◆ RECORDS PROVIDED:

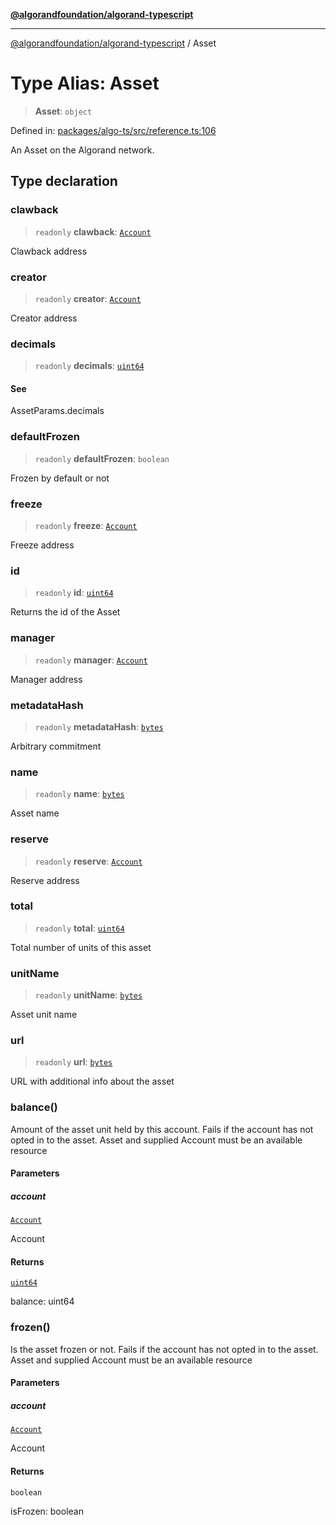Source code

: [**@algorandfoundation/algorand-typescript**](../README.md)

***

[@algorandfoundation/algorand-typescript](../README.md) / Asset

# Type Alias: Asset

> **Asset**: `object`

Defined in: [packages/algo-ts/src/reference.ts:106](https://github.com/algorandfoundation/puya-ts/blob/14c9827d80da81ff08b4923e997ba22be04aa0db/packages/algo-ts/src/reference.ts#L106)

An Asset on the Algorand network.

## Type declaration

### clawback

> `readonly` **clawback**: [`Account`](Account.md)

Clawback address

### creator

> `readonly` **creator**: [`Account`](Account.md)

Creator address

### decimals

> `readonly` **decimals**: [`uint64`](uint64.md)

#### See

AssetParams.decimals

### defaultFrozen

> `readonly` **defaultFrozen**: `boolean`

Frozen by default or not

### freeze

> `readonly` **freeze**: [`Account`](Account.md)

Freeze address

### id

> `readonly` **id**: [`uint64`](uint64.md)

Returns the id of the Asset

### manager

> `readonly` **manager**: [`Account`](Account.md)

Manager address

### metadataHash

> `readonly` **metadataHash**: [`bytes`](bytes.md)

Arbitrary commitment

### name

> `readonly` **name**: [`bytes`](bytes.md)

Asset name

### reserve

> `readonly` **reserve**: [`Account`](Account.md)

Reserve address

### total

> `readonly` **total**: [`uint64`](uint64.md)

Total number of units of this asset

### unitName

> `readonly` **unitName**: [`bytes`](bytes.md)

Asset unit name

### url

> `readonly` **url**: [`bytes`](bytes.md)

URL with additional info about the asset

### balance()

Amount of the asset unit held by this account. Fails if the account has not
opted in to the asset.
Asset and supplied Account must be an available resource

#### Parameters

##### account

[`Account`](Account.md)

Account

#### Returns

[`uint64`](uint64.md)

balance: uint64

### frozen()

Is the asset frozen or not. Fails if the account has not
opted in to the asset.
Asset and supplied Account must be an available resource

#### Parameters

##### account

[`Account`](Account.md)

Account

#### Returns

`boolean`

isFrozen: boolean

--

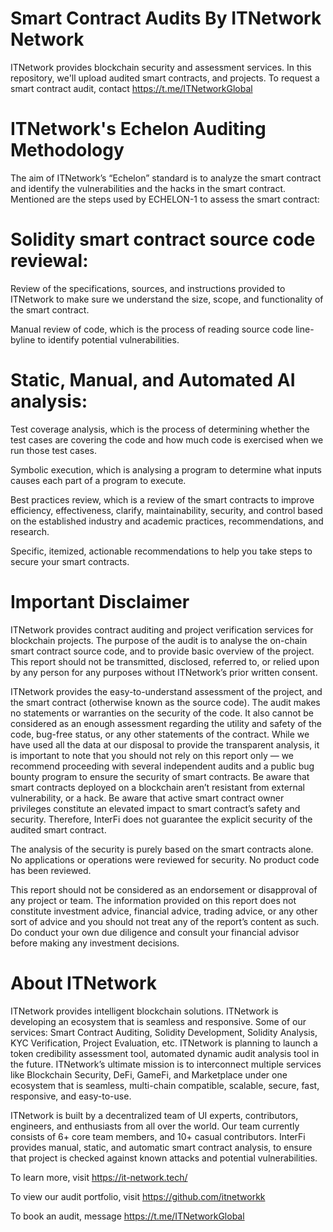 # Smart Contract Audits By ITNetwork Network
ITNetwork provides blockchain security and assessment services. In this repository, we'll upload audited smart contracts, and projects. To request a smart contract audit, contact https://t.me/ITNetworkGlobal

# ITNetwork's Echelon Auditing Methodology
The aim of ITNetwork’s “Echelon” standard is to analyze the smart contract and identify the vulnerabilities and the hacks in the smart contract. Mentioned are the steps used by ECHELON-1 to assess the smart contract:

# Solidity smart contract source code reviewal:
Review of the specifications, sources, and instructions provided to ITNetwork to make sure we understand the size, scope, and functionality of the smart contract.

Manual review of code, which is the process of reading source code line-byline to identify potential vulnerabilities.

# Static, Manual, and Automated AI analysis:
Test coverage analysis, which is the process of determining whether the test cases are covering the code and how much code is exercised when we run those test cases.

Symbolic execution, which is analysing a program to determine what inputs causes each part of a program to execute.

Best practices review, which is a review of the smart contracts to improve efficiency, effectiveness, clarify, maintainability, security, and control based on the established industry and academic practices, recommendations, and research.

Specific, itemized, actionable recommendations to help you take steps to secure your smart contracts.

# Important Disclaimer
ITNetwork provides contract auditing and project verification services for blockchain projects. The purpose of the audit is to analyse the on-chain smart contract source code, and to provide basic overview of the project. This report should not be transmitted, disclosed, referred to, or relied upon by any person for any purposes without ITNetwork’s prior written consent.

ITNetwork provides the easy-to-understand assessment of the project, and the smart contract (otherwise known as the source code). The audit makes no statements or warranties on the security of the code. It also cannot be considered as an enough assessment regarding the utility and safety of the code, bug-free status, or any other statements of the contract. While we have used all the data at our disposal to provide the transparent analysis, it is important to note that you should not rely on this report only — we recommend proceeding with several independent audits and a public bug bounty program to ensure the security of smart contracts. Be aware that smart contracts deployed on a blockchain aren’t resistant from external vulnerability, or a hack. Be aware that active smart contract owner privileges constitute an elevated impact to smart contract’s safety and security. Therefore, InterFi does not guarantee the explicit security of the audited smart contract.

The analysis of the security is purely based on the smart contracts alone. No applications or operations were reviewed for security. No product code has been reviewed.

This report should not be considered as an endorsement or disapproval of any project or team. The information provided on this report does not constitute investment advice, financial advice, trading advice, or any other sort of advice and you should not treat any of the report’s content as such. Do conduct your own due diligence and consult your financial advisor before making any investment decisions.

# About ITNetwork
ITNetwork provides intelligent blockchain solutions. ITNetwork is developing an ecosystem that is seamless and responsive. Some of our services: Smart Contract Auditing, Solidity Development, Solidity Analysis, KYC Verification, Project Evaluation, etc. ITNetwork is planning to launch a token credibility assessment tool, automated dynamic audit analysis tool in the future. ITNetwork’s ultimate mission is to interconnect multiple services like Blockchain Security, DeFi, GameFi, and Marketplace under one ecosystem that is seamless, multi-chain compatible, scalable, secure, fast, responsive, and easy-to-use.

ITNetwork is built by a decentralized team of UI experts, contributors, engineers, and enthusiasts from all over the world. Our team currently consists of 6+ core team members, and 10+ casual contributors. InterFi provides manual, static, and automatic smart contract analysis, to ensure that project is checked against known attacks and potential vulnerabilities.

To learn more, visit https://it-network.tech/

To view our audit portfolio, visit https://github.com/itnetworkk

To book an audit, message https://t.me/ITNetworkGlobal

◆ ASSIGNED TASK: Return, word for word, the lines of the data above from the line with "### frozen()" through the line with "isFrozen: boolean", inclusive.

◆ OUTPUT FOR THIS TASK:
### frozen()

Is the asset frozen or not. Fails if the account has not
opted in to the asset.
Asset and supplied Account must be an available resource

#### Parameters

##### account

[`Account`](Account.md)

Account

#### Returns

`boolean`

isFrozen: boolean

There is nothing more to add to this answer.